═══ Data supplied
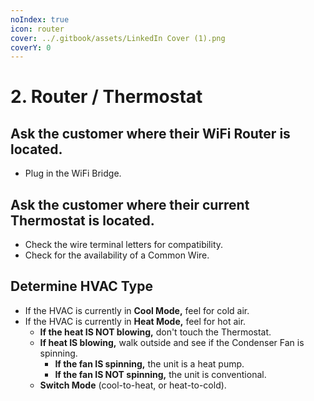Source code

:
 ```yaml
---
noIndex: true
icon: router
cover: ../.gitbook/assets/LinkedIn Cover (1).png
coverY: 0
---
```


# 2. Router / Thermostat

## Ask the customer where their WiFi Router is located.

* Plug in the WiFi Bridge.

## Ask the customer where their current Thermostat is located.

* Check the wire terminal letters for compatibility.
* Check for the availability of a Common Wire.

## Determine HVAC Type

* If the HVAC is currently in **Cool Mode,** feel for cold air.
* If the HVAC is currently in **Heat Mode,** feel for hot air.
  * **If the heat IS NOT blowing,** don't touch the Thermostat.
  * **If heat IS blowing,** walk outside and see if the Condenser Fan is spinning.
    * **If the fan IS spinning,** the unit is a heat pump.
    * **If the fan IS NOT spinning,** the unit is conventional.
  * **Switch Mode** (cool-to-heat, or heat-to-cold).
══════
The reply should hold only the lines running from the top of the records to the line containing "## Ask the customer where their current", both included, copied exactly with no pictures.

Source code

:
 ```yaml
---
noIndex: true
icon: router
cover: ../.gitbook/assets/LinkedIn Cover (1).png
coverY: 0
---
```


# 2. Router / Thermostat

## Ask the customer where their WiFi Router is located.

* Plug in the WiFi Bridge.

## Ask the customer where their current Thermostat is located.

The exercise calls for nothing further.